What I found was another instance of the comma as generator that I wrote about a couple of weeks ago in Learning from community solutions on Exercism - part 2.
Moving away from the original source input, let's consider the simplest case where I want to pick out only numbers from a stream of values:
42, "hello", true | select(type == "number")
This produces:
42
So far so good. But what about picking out both numbers and strings? The simplest looking and perhaps idiomatic approach looks like this:
42, "hello", true | select(type == ("number", "string"))
As one would expect, or at least hope, this produces:
42
"hello"
But what exactly is going on with type == ("number", "string")
? Visually it's not too far from representing what we want. And in fact it's the same pattern as we saw in "car" | . == ("car", "truck")
in that previous post. Moreover, how does this actually work with select
?
I'd noticed that select
is defined as a builtin in jq itself:
def select(f): if f then . else empty end;
The jq manual says:
The function
select(foo)
produces its input unchanged iffoo
returns true for that input, and produces no output otherwise.
Before we try to use that, let's remove the select
from the expression for a moment to see what we get:
42, "hello", true | type == ("number", "string")

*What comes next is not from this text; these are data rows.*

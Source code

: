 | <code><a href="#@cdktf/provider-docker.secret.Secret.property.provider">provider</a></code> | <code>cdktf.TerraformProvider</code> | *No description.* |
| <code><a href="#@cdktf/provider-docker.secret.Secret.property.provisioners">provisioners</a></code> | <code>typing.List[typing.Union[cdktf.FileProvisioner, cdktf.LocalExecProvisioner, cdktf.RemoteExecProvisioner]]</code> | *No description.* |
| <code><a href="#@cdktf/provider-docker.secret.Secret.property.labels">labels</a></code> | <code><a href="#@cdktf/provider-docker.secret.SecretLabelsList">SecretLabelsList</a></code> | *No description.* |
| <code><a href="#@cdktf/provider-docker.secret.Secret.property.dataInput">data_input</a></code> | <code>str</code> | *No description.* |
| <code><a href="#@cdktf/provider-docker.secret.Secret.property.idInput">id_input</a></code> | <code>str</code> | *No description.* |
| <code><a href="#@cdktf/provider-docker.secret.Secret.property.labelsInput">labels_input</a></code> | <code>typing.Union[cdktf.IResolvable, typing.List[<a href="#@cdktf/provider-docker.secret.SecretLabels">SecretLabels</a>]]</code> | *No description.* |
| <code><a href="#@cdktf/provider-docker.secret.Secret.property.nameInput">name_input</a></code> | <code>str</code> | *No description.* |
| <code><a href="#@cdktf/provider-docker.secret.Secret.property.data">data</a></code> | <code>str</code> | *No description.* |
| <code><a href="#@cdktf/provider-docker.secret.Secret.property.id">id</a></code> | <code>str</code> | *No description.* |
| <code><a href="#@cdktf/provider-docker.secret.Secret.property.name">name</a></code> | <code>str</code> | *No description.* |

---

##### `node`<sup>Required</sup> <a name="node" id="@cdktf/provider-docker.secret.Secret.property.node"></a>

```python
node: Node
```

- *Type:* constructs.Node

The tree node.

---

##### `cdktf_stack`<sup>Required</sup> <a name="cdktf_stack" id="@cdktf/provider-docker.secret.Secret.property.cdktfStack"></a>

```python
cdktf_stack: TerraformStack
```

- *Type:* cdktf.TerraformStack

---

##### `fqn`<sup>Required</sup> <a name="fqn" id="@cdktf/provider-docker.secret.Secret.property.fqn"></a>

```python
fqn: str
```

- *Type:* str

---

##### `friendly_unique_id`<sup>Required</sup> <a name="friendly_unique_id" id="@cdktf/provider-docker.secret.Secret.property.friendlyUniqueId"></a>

What we get is something that looks a little odd, at least at first:
true
false
false
true
false
false
How do we visually parse this? Well, it's two "pairs" of booleans, one pair for each of the input values 42
, "hello"
and true
, where each pair represents the result of comparing the type of the input value twice, with "number"
and with "string"
, in order. Splitting these pairs up with whitespace and adding some explanation, we get:
true :-- is number \ 42
false :-- is string /
false :-- is number \ "hello"
true :-- is string /
false :-- is number \ true
false :-- is string /
Then, reminding ourselves that the definition of select
is:
def select(f): if f then . else empty end;
then the values that stream through to select
are either emitted (.
) if the condition evaluates to true
, otherwise nothing is emitted (empty
) if the condition evaluates to false
.
This results in the following behaviour:
true :-- is number \ 42 / emitted --: 42
false :-- is string / \ not emitted
false :-- is number \ "hello" / not emitted
true :-- is string / \ emitted --: "hello"
false :-- is number \ true / not emitted
false :-- is string / \ not emitted
and thus:
42
"hello"
The fascinating thing is that if we were to have a duplicate entry ("number"
) in the parentheses on the right hand side, like this:
42, "hello", true | select(type == ("number", "string", "number"))
then our result would be different, and probably not what we were expecting:
42
42
"hello"
But knowing what's going on allows us to understand why. There are now three values each being tested not twice but three times:
true :-- is number \ / emitted --: 42
false :-- is string | 42 | not emitted
true :-- is number / \ emitted --: 42
false :-- is number \ / not emitted
true :-- is string | "hello" | emitted --: "hello"
false :-- is number / \ not emitted
false :-- is number \ / not emitted
false :-- is string | true | not emitted
false :-- is number / \ not emitted
While the superficial operation of this jq expression is sort of obvious, why it works is less so. At least to me. And in case it wasn't obvious to you either, I hope this has helped!